Every plant holds a story. As gardeners, it is our responsibility to understand, record, and share these stories.
Beneath the beautiful surface of a garden you will find a framework of records supporting individual plants and the landscape composition as a whole. The gardeners at the Preserve take detailed notes on everything happening in the gardens throughout each season: accessions, plantings, pruning, pests, fertilizing, irrigation, projects, and more. You never know what small details may be crucial to understand in the future. Over the years we have amassed many notebooks full of this information.
It is my job, as the Preserve’s Plant Recorder, to consolidate and organize all our data into a format that allows us to easily access it to inform future decisions at the gardens. We are doing this work to preserve the past, know the present, and plan for the future.

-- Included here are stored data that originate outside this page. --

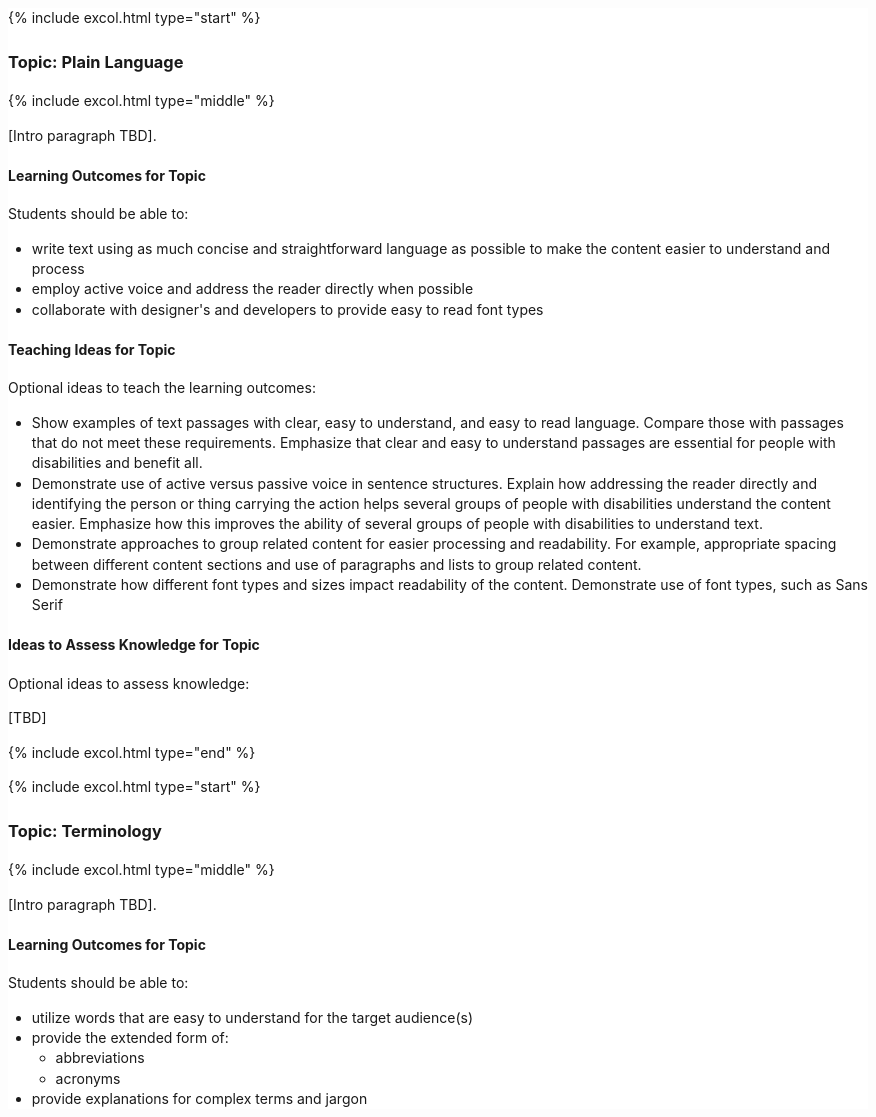 {% include excol.html type="start" %}

### Topic: Plain Language

{% include excol.html type="middle" %}

[Intro paragraph TBD].

#### Learning Outcomes for Topic

Students should be able to:

* write text using as much concise and straightforward language as possible to make the content easier to understand and process
* employ active voice and address the reader directly when possible
* collaborate with designer's and developers to provide easy to read font types 

#### Teaching Ideas for Topic

Optional ideas to teach the learning outcomes:

* Show examples of text passages with clear, easy to understand, and easy to read language. Compare those with passages that do not meet these requirements. Emphasize that clear and easy to understand  passages are essential for people with disabilities and benefit all. 
* Demonstrate use of active versus passive voice in sentence structures. Explain how addressing the reader directly and identifying the person or thing carrying the action helps several groups of people with disabilities understand the content easier. Emphasize how this improves the ability of several groups of people with disabilities to understand text.
* Demonstrate approaches to group related content for easier processing and readability. For example, appropriate spacing between different content sections and use of paragraphs and lists to group related content.
* Demonstrate how different font types and sizes impact readability of the content. Demonstrate use of font types, such as Sans Serif

#### Ideas to Assess Knowledge for Topic

Optional ideas to assess knowledge:

[TBD]

{% include excol.html type="end" %}

{% include excol.html type="start" %}

### Topic: Terminology

{% include excol.html type="middle" %}

[Intro paragraph TBD].

#### Learning Outcomes for Topic

Students should be able to:

* utilize words that are easy to understand for the target audience(s)
* provide the extended form of:
  * abbreviations
  * acronyms
* provide explanations for complex terms and jargon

To accomplish this, we are using a plant record software program called IrisBG to create a database of our plants here at the Preserve. IrisBG catalogs our accessions and keeps track of information such as where the plant came from originally, when it was planted, where in the garden it was planted, and what amendments were made to the soil.

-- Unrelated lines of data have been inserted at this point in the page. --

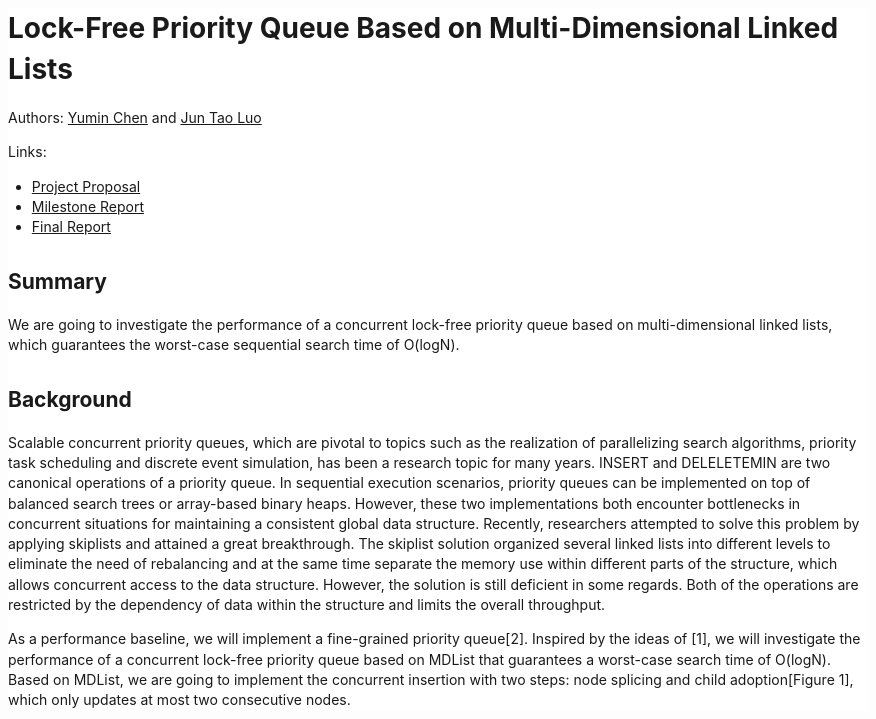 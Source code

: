 # Lock-Free Priority Queue Based on Multi-Dimensional Linked Lists

Authors: [Yumin Chen](https://github.com/yuminc1234) and [Jun Tao Luo](https://github.com/juntaoluo)

Links:
- [Project Proposal](docs/Project%20Proposal.pdf)
- [Milestone Report](docs/Milestone%20Report.pdf)
- [Final Report](docs/618_Final.pdf)

## Summary

We are going to investigate the performance of a concurrent lock-free priority queue based on multi-dimensional linked lists, which guarantees the worst-case sequential search time of O(logN).

## Background

Scalable concurrent priority queues, which are pivotal to topics such as the realization of parallelizing search algorithms, priority task scheduling and discrete event simulation, has been a research topic for many years. INSERT and DELELETEMIN are two canonical operations of a priority queue. In sequential execution scenarios, priority queues can be implemented on top of balanced search trees or array-based binary heaps. However, these two implementations both encounter bottlenecks in concurrent situations for maintaining a consistent global data structure. Recently, researchers attempted to solve this problem by applying skiplists and attained a great breakthrough. The skiplist solution organized several linked lists into different levels to eliminate the need of rebalancing and at the same time separate the memory use within different parts of the structure, which allows concurrent access to the data structure. However, the solution is still deficient in some regards. Both of the operations are restricted by the dependency of data within the structure and limits the overall throughput.

As a performance baseline, we will implement a fine-grained priority queue[2]. Inspired by the ideas of [1], we will investigate the performance of a concurrent lock-free priority queue based on MDList that guarantees a worst-case search time of O(logN). Based on MDList, we are going to implement the concurrent insertion with two steps: node splicing and child adoption[Figure 1], which only updates at most two consecutive nodes.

All the woody plants and long-living perennials in the gardens will, over time, receive a small metal tag with an engraved number, that corresponds with a unique number given to the plant in the database, called an accession number. This will allow someone unfamiliar with the plant to find it in the gardens by using the information stored in the database, or allow someone to find more information about the plant by looking it up in the database using the number from the tag.

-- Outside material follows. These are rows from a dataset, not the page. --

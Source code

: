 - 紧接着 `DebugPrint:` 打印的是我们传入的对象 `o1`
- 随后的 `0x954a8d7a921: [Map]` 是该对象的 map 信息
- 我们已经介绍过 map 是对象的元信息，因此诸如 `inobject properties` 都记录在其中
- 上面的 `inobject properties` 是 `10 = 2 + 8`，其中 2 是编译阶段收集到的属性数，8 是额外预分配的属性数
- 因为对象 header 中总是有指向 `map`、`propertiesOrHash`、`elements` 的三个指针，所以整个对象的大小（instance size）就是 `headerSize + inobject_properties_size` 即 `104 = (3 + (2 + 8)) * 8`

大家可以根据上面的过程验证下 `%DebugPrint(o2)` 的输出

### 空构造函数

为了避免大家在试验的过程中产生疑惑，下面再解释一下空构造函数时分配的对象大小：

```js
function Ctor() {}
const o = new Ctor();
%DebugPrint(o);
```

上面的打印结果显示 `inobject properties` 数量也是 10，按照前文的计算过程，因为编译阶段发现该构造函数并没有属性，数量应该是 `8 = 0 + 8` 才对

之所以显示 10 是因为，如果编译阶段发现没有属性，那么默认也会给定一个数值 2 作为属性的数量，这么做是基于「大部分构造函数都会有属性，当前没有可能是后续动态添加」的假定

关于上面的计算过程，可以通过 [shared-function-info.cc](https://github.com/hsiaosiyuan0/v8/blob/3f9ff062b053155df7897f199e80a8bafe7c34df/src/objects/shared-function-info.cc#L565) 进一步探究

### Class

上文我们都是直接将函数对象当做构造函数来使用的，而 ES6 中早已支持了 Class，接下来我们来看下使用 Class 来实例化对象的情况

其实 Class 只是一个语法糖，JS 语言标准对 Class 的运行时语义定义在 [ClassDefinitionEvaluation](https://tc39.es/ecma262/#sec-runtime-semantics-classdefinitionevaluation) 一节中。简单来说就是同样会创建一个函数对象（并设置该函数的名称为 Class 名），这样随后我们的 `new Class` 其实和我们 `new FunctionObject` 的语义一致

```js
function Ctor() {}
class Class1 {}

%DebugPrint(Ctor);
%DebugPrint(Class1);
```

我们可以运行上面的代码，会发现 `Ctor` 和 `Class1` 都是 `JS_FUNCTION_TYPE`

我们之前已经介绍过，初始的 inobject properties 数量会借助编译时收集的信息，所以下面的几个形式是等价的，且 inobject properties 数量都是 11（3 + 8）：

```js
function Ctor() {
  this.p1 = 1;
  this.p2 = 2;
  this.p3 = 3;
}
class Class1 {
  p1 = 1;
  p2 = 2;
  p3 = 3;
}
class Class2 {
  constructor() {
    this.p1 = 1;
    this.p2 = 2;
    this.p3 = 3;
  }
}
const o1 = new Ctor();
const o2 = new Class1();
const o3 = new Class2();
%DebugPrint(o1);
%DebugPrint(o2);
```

Last winter, my first year in this position, I started working through past years of data from the Asticou Azalea Garden provided to me by Mary Roper, the Garden Manager. This winter I will continue to add data from past years while also keeping up with current accessions and beginning the process of mapping and tagging, with my focus still on the plants at the Asticou Azalea Garden. I am hoping for some favorable weather in January and February as I ground-check our database plant location information in the garden, making sure each plant is in fact planted where our notes say it is.
This work of entering data into a digital database will not only help staff at the Preserve to manage the gardens, but will also allow us to share more with you. Beginning in 2021 we plan to start the process of sharing some of our plant database information with you through the IrisBG Garden Explorer program. Through this program you will be able to view maps of our gardens and look up individual plants to learn more about them. Launching this program at the Preserve will be a large undertaking, so we plan to start with a selection of information available at the beginning and add to it over time.
I highly recommend checking out some of the gardens around the world that are currently using the program at gardenexplorer.org.